Hope that clears things up although i am very upset about this


----------



## Biawhiska (Mar 28, 2008)

I knew your thread was real as you posted about your kitten before all the upset of late. She is very very beautiful.


----------



## Aud's_Mum (Aug 4, 2008)

Thanks fluffypurrs. Am crying here as i would never be as spiteful as to post about another member under a false thread


----------



## Biawhiska (Mar 28, 2008)

Don't cry, don't get yourself worked up. I knew you were real as you;ve been on posted about Audrey before. The trouble will stop, please do not leave us.


----------



## JANICE199 (Feb 1, 2008)

mybabykitties said:


> Thanks fluffypurrs. Am crying here as i would never be as spiteful as to post about another member under a false thread


hey come on...please dont get upset, easier said than done i know...your cat is so pretty.. go give her a big hug and try and calm down..


----------



## Biawhiska (Mar 28, 2008)

yeah kittens are good and making you feel better


----------



## Aud's_Mum (Aug 4, 2008)

Yes thats true.

Sorry, was just surprised to see i'd been brought into this....have calmed down now and having a cuppa!


----------



## JANICE199 (Feb 1, 2008)

mybabykitties said:


> Yes thats true.
> 
> Sorry, was just surprised to see i'd been brought into this....have calmed down now and having a cuppa!


lol thats better think i'll make myself one now..


----------



## Biawhiska (Mar 28, 2008)

cuppa for me too i think


----------



## Jen26 (Apr 22, 2008)

mybabykitties said:


> Thanks fluffypurrs. Am crying here as i would never be as spiteful as to post about another member under a false thread


iam really sorry if this upset you, i think there were some other members jumping on your thread and making comments, that made me suspicious of the whole thread.
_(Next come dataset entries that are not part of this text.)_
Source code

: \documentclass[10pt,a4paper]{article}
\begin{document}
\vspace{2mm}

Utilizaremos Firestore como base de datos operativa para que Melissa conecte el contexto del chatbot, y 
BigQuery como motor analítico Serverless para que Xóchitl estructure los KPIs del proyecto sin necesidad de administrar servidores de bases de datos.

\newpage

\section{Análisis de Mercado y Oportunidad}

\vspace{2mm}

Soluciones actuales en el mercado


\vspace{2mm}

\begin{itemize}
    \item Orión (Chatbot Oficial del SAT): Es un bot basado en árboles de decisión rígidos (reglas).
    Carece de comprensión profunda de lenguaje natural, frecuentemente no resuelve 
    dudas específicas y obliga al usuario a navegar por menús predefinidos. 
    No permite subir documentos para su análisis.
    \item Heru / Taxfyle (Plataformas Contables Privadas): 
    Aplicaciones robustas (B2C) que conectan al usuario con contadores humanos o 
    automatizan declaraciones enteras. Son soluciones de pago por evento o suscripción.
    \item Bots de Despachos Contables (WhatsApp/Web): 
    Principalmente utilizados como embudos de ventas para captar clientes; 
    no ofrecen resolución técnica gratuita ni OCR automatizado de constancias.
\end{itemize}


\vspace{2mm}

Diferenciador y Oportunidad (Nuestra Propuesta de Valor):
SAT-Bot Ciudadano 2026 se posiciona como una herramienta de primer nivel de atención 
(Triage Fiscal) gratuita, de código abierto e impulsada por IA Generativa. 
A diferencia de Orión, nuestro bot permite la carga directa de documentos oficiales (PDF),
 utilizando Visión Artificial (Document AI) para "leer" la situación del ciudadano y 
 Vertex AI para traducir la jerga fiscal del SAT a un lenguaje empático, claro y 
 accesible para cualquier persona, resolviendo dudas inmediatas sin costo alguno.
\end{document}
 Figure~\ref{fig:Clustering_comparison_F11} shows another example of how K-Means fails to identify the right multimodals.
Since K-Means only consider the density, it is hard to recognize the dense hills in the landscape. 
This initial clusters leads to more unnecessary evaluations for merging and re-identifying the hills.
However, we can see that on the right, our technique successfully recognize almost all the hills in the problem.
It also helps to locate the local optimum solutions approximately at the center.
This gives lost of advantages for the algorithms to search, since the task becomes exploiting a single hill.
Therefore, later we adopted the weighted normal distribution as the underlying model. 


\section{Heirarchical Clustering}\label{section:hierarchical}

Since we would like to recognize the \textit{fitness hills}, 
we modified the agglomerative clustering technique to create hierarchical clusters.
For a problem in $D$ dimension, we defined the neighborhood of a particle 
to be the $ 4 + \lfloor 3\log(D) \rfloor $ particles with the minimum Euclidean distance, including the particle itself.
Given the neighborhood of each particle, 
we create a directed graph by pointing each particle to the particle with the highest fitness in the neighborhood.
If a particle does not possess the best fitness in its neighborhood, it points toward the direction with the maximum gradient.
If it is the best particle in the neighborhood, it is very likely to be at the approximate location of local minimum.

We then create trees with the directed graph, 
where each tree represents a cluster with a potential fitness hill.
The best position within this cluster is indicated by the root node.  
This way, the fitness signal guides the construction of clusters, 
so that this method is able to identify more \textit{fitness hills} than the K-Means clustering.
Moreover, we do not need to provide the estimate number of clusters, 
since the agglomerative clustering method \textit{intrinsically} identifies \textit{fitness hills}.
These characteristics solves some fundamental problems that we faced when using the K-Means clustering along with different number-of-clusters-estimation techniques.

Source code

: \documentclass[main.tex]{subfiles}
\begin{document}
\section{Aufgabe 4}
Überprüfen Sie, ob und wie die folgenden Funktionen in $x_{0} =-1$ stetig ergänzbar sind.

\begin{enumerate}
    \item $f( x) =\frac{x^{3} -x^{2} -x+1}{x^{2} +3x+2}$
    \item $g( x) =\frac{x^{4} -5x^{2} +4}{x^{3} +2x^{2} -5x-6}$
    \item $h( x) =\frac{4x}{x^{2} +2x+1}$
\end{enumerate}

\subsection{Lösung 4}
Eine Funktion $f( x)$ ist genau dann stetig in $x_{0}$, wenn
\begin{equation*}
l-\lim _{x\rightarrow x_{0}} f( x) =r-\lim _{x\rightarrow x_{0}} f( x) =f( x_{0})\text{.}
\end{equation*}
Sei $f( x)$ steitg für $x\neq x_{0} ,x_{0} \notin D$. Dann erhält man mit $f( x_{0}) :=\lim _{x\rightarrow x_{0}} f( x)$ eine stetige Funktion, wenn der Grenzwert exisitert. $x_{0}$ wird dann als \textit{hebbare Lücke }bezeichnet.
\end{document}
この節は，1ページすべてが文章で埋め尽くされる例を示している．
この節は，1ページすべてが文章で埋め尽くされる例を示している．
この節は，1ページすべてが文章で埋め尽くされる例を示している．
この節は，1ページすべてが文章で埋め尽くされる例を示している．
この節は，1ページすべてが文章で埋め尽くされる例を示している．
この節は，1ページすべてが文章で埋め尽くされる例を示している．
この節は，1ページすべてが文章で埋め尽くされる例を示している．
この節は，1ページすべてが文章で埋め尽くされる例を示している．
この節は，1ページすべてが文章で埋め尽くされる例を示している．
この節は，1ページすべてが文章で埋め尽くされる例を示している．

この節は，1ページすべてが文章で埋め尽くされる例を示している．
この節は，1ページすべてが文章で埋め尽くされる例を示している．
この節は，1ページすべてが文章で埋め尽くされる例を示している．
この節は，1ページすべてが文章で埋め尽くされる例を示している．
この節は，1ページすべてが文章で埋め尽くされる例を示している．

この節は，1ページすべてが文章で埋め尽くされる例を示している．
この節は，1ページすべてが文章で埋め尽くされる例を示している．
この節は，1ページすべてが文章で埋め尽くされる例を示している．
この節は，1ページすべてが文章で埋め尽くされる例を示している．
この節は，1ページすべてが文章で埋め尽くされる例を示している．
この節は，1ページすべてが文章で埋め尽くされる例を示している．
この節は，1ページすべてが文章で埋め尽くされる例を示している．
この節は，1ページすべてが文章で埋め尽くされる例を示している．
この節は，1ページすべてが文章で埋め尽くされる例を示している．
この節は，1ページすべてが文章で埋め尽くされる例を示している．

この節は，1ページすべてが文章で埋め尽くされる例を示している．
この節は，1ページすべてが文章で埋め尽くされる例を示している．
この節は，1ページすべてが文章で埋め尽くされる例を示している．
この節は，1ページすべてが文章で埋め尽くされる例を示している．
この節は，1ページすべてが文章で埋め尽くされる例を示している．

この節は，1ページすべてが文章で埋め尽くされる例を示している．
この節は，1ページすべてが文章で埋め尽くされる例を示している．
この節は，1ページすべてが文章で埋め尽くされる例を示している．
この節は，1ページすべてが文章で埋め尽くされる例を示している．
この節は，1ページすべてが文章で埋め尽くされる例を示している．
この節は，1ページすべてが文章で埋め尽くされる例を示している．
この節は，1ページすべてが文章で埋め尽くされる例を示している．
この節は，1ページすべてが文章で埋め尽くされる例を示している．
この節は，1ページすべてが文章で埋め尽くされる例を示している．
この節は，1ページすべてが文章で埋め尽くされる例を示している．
you can give me a virtuall slap for jumping to conclusions. sorry again jenx


----------



## Aud's_Mum (Aug 4, 2008)

jens4cats said:


> iam really sorry if this upset you, i think there were some other members jumping on your thread and making comments, that made me suspicious of the whole thread.
> 
> you can give me a virtuall slap for jumping to conclusions. sorry again jenx


Oooh no dont want to slap you!  Lets all have a virtual (HUG) instead!


----------



## Jen26 (Apr 22, 2008)

a hug sounds much better, lol audrey is lovely by the way.


----------



## Aud's_Mum (Aug 4, 2008)

Thank you  I absolutely adore her x


----------



## siams (Nov 2, 2007)

She is lovely


----------



## Sarnajes (Mar 30, 2008)

She's very beautiful!


----------



## deedeedee (Apr 2, 2008)

She is gorgeous!! how old is she?


----------



## Teddy Bear (Sep 2, 2008)

Awww she is a beautiful little girl.xxxx


----------



## Aud's_Mum (Aug 4, 2008)

deedeedee said:


> She is gorgeous!! how old is she?


She's coming up to 5 months


----------



## Selk67U2 (May 5, 2008)

*Ahhh, she is just gorgeous, bet your really proud of her*
*I did'nt understand what all the fuss was about as I knew you had a cat called Audrey. I don't come on here much anymore, as I think it's getting very silly & petty at times. Shame really as i've made some really nice friends on here. Sometimes I wonder what planet people are on!!
Rt, soap box put away now, lol.*


----------